The trailer for the movie Room, based on the book by Emma Donoghue, came out this week, and social media was buzzing with the excited reactions from fans of the novel. Room is a book that elicits a powerful emotional response in the reader, and while I’ll reserve final judgment until I see the film, thankfully, it looks like the movie could do the book justice.
It’s common when movies fail to live up to the artistry of the book it was based on (see: The Lovely Bones), and rare for a movie to claim triumph over the book (see: The Princess Bride), but there are also many movies that received very little promotion as being based on a book. Successful or not, you may be surprised to learn that these 5 movies were in fact, books first.
Stand by Me/The Body — Stephen King
King’s nostalgic novella is a wonderful story on its own (another fun fact: it is semi-autobiographical), but you may not have connected it to 1986’s hit coming-of-age movie. This fact may have slipped under the radar because of the movie’s name change, and perhaps due to the fact that it is not the story we think of when we think of the “King” of horror.
Blade Runner/Do Android Dream of Electric Sheep — Philip K. Dick
The sci-fi mega-hit movie is iconic in its own right, which is why it may have eclipsed the book that it was originally based on. This is also another instance where a name change could throw viewers off. P.S — Dick also wrote Total Recall and Minority Report.
Revolutionary Road/Revolutionary Road — Richard Yates
Yates’ 1962 novel is played out perfectly in the 2008 movie starring Leonardo DiCaprio and Kate Winslet as a young couple struggling with their bohemian ideals in the burgeoning suburbs of middle class America. The story is a timeless one rendered with chilling subtlety on both page and screen.
Mean Girls/Queen Bees and Wannabes — Rosalind Wiseman
“Fetch” may never have happened, but did you know that the movie that launched Rachel McAdams’s career was based on a non-fiction self-help guide for teenage girls and their parents?
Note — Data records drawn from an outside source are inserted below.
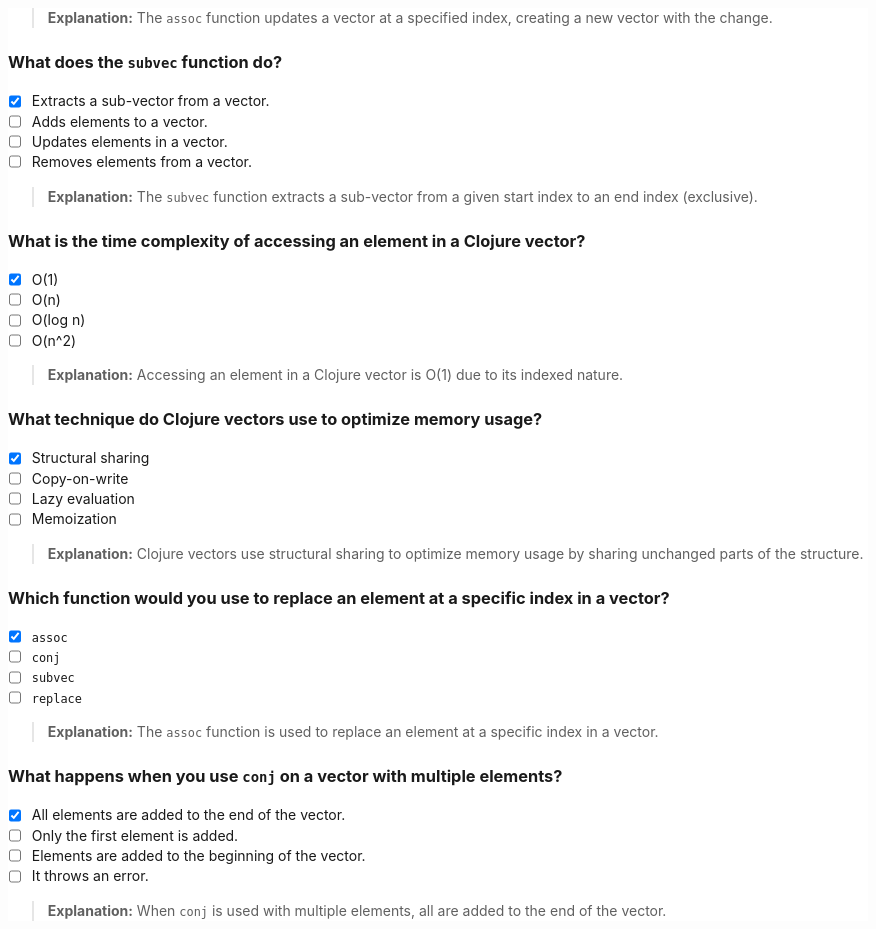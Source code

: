 > **Explanation:** The `assoc` function updates a vector at a specified index, creating a new vector with the change.

### What does the `subvec` function do?

- [x] Extracts a sub-vector from a vector.
- [ ] Adds elements to a vector.
- [ ] Updates elements in a vector.
- [ ] Removes elements from a vector.

> **Explanation:** The `subvec` function extracts a sub-vector from a given start index to an end index (exclusive).

### What is the time complexity of accessing an element in a Clojure vector?

- [x] O(1)
- [ ] O(n)
- [ ] O(log n)
- [ ] O(n^2)

> **Explanation:** Accessing an element in a Clojure vector is O(1) due to its indexed nature.

### What technique do Clojure vectors use to optimize memory usage?

- [x] Structural sharing
- [ ] Copy-on-write
- [ ] Lazy evaluation
- [ ] Memoization

> **Explanation:** Clojure vectors use structural sharing to optimize memory usage by sharing unchanged parts of the structure.

### Which function would you use to replace an element at a specific index in a vector?

- [x] `assoc`
- [ ] `conj`
- [ ] `subvec`
- [ ] `replace`

> **Explanation:** The `assoc` function is used to replace an element at a specific index in a vector.

### What happens when you use `conj` on a vector with multiple elements?

- [x] All elements are added to the end of the vector.
- [ ] Only the first element is added.
- [ ] Elements are added to the beginning of the vector.
- [ ] It throws an error.

> **Explanation:** When `conj` is used with multiple elements, all are added to the end of the vector.
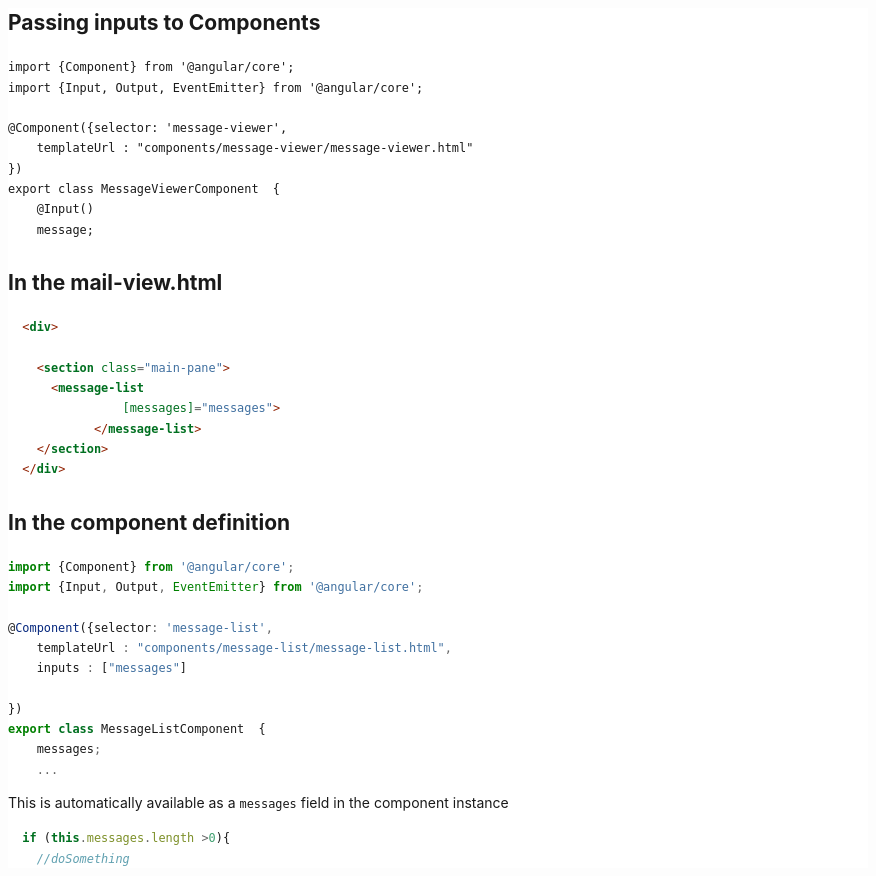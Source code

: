 

## Passing inputs to Components
```
import {Component} from '@angular/core';
import {Input, Output, EventEmitter} from '@angular/core';

@Component({selector: 'message-viewer', 
    templateUrl : "components/message-viewer/message-viewer.html"
})
export class MessageViewerComponent  {
    @Input()
    message; 
```



## In the mail-view.html

```html
  <div>

    <section class="main-pane">
      <message-list 
                [messages]="messages">
            </message-list>
    </section>
  </div>

```



## In the component definition 

```typescript
import {Component} from '@angular/core';
import {Input, Output, EventEmitter} from '@angular/core';

@Component({selector: 'message-list', 
    templateUrl : "components/message-list/message-list.html",
    inputs : ["messages"]

})
export class MessageListComponent  {
    messages; 
    ...
```
This is automatically available as a ``messages`` field in the component instance
```typescript
  if (this.messages.length >0){
    //doSomething
```
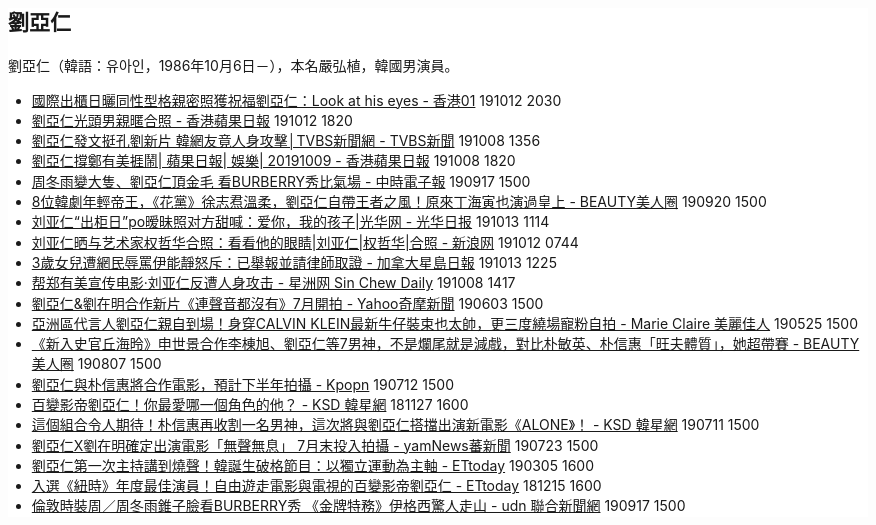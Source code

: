## 劉亞仁

劉亞仁（韓語：유아인，1986年10月6日－），本名嚴弘植，韓國男演員。
- [國際出櫃日曬同性型格親密照獲祝福劉亞仁：Look at his eyes - 香港01](https://www.hk01.com/%E5%8D%B3%E6%99%82%E5%A8%9B%E6%A8%82/385333/%E5%9C%8B%E9%9A%9B%E5%87%BA%E6%AB%83%E6%97%A5%E6%9B%AC%E5%90%8C%E6%80%A7%E5%9E%8B%E6%A0%BC%E8%A6%AA%E5%AF%86%E7%85%A7%E7%8D%B2%E7%A5%9D%E7%A6%8F-%E5%8A%89%E4%BA%9E%E4%BB%81-look-at-his-eyes "國際出櫃日曬同性型格親密照獲祝福劉亞仁：Look at his eyes - 香港01") 191012 2030
- [劉亞仁光頭男親暱合照 - 香港蘋果日報](https://hk.entertainment.appledaily.com/entertainment/daily/article/20191013/20785844 "劉亞仁光頭男親暱合照 - 香港蘋果日報") 191012 1820
- [劉亞仁發文挺孔劉新片 韓網友竟人身攻擊│TVBS新聞網 - TVBS新聞](https://news.tvbs.com.tw/entertainment/1213583 "劉亞仁發文挺孔劉新片 韓網友竟人身攻擊│TVBS新聞網 - TVBS新聞") 191008 1356
- [劉亞仁撐鄭有美捱鬧| 蘋果日報| 娛樂| 20191009 - 香港蘋果日報](https://hk.entertainment.appledaily.com/entertainment/daily/article/20191009/20783281 "劉亞仁撐鄭有美捱鬧| 蘋果日報| 娛樂| 20191009 - 香港蘋果日報") 191008 1820
- [周冬雨變大隻、劉亞仁頂金毛 看BURBERRY秀比氣場 - 中時電子報](https://www.chinatimes.com/fashion/20190917004491-263901 "周冬雨變大隻、劉亞仁頂金毛 看BURBERRY秀比氣場 - 中時電子報") 190917 1500
- [8位韓劇年輕帝王，《花黨》徐志焄溫柔，劉亞仁自帶王者之風！原來丁海寅也演過皇上 - BEAUTY美人圈](https://www.beauty321.com/post/27292 "8位韓劇年輕帝王，《花黨》徐志焄溫柔，劉亞仁自帶王者之風！原來丁海寅也演過皇上 - BEAUTY美人圈") 190920 1500
- [刘亚仁“出柜日”po暧昧照对方甜喊：爱你，我的孩子|光华网 - 光华日报](https://www.kwongwah.com.my/20191013/%E5%88%98%E4%BA%9A%E4%BB%81%E5%87%BA%E6%9F%9C%E6%97%A5po%E6%9A%A7%E6%98%A7%E7%85%A7-%E5%AF%B9%E6%96%B9%E7%94%9C%E5%96%8A%EF%BC%9A%E7%88%B1%E4%BD%A0%EF%BC%8C%E6%88%91%E7%9A%84/ "刘亚仁“出柜日”po暧昧照对方甜喊：爱你，我的孩子|光华网 - 光华日报") 191013 1114
- [刘亚仁晒与艺术家权哲华合照：看看他的眼睛|刘亚仁|权哲华|合照 - 新浪网](https://ent.sina.com.cn/s/j/2019-10-12/doc-iicezzrr1638255.shtml "刘亚仁晒与艺术家权哲华合照：看看他的眼睛|刘亚仁|权哲华|合照 - 新浪网") 191012 0744
- [3歲女兒遭網民辱罵伊能靜怒斥：已舉報並請律師取證 - 加拿大星島日報](https://www.singtao.ca/3837536/2019-10-12/news-3%E6%AD%B2%E5%A5%B3%E5%85%92%E9%81%AD%E7%B6%B2%E6%B0%91%E8%BE%B1%E7%BD%B5+%E4%BC%8A%E8%83%BD%E9%9D%9C%E6%80%92%E6%96%A5%EF%BC%9A%E5%B7%B2%E8%88%89%E5%A0%B1%E4%B8%A6%E8%AB%8B%E5%BE%8B%E5%B8%AB%E5%8F%96%E8%AD%89/?variant=zh-hk "3歲女兒遭網民辱罵伊能靜怒斥：已舉報並請律師取證 - 加拿大星島日報") 191013 1225
- [帮郑有美宣传电影·刘亚仁反遭人身攻击 - 星洲网 Sin Chew Daily](https://www.sinchew.com.my/content/content_2127702.html "帮郑有美宣传电影·刘亚仁反遭人身攻击 - 星洲网 Sin Chew Daily") 191008 1417
- [劉亞仁&劉在明合作新片《連聲音都沒有》7月開拍 - Yahoo奇摩新聞](https://tw.news.yahoo.com/%E5%8A%89%E4%BA%9E%E4%BB%81-%E5%8A%89%E5%9C%A8%E6%98%8E%E5%90%88%E4%BD%9C%E6%96%B0%E7%89%87-%E9%80%A3%E8%81%B2%E9%9F%B3%E9%83%BD%E6%B2%92%E6%9C%89-7%E6%9C%88%E9%96%8B%E6%8B%8D-025300732.html "劉亞仁&劉在明合作新片《連聲音都沒有》7月開拍 - Yahoo奇摩新聞") 190603 1500
- [亞洲區代言人劉亞仁親自到場！身穿CALVIN KLEIN最新牛仔裝束也太帥，更三度繞場寵粉自拍 - Marie Claire 美麗佳人](https://www.marieclaire.com.tw/fashion/news/42757 "亞洲區代言人劉亞仁親自到場！身穿CALVIN KLEIN最新牛仔裝束也太帥，更三度繞場寵粉自拍 - Marie Claire 美麗佳人") 190525 1500
- [《新入史官丘海昤》申世景合作李棟旭、劉亞仁等7男神，不是爛尾就是減戲，對比朴敏英、朴信惠「旺夫體質」，她超帶賽 - BEAUTY美人圈](https://www.beauty321.com/post/26324 "《新入史官丘海昤》申世景合作李棟旭、劉亞仁等7男神，不是爛尾就是減戲，對比朴敏英、朴信惠「旺夫體質」，她超帶賽 - BEAUTY美人圈") 190807 1500
- [劉亞仁與朴信惠將合作電影，預計下半年拍攝 - Kpopn](https://www.kpopn.com/2019/07/12/yoo-ah-in-and-park-shin-hye-new-movie-alone "劉亞仁與朴信惠將合作電影，預計下半年拍攝 - Kpopn") 190712 1500
- [百變影帝劉亞仁！你最愛哪一個角色的他？ - KSD 韓星網](https://www.koreastardaily.com/tc/news/111599 "百變影帝劉亞仁！你最愛哪一個角色的他？ - KSD 韓星網") 181127 1600
- [這個組合令人期待！朴信惠再收割一名男神，這次將與劉亞仁搭擋出演新電影《ALONE》！ - KSD 韓星網](https://www.koreastardaily.com/tc/news/118312 "這個組合令人期待！朴信惠再收割一名男神，這次將與劉亞仁搭擋出演新電影《ALONE》！ - KSD 韓星網") 190711 1500
- [劉亞仁X劉在明確定出演電影「無聲無息」 7月末投入拍攝 - yamNews蕃新聞](https://n.yam.com/Article/20190723958817 "劉亞仁X劉在明確定出演電影「無聲無息」 7月末投入拍攝 - yamNews蕃新聞") 190723 1500
- [劉亞仁第一次主持講到燒聲！韓誕生破格節目：以獨立運動為主軸 - ETtoday](https://star.ettoday.net/news/1391699 "劉亞仁第一次主持講到燒聲！韓誕生破格節目：以獨立運動為主軸 - ETtoday") 190305 1600
- [入選《紐時》年度最佳演員！自由遊走電影與電視的百變影帝劉亞仁 - ETtoday](https://star.ettoday.net/news/1331405 "入選《紐時》年度最佳演員！自由遊走電影與電視的百變影帝劉亞仁 - ETtoday") 181215 1600
- [倫敦時裝周／周冬雨錐子臉看BURBERRY秀 《金牌特務》伊格西驚人走山 - udn 聯合新聞網](https://udn.com/news/story/7270/4052258 "倫敦時裝周／周冬雨錐子臉看BURBERRY秀 《金牌特務》伊格西驚人走山 - udn 聯合新聞網") 190917 1500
Tina Fey read the book, had the movie optioned, then wrote the script, offering audiences a satirical, biting look at the way young women are pitted against each other.
Election/Election — Tom Perrotta
Yes, Tracy Flick began as the protagonist of the 1998 novel by Perrotta, which (not surprisingly) was inspired by the 1992 presidential election. If you haven’t already read the book, it would certainly be difficult to do so now without explicitly hearing perfectly-cast Reese Witherspoon’s and Matthew Broderick’s voices while you read.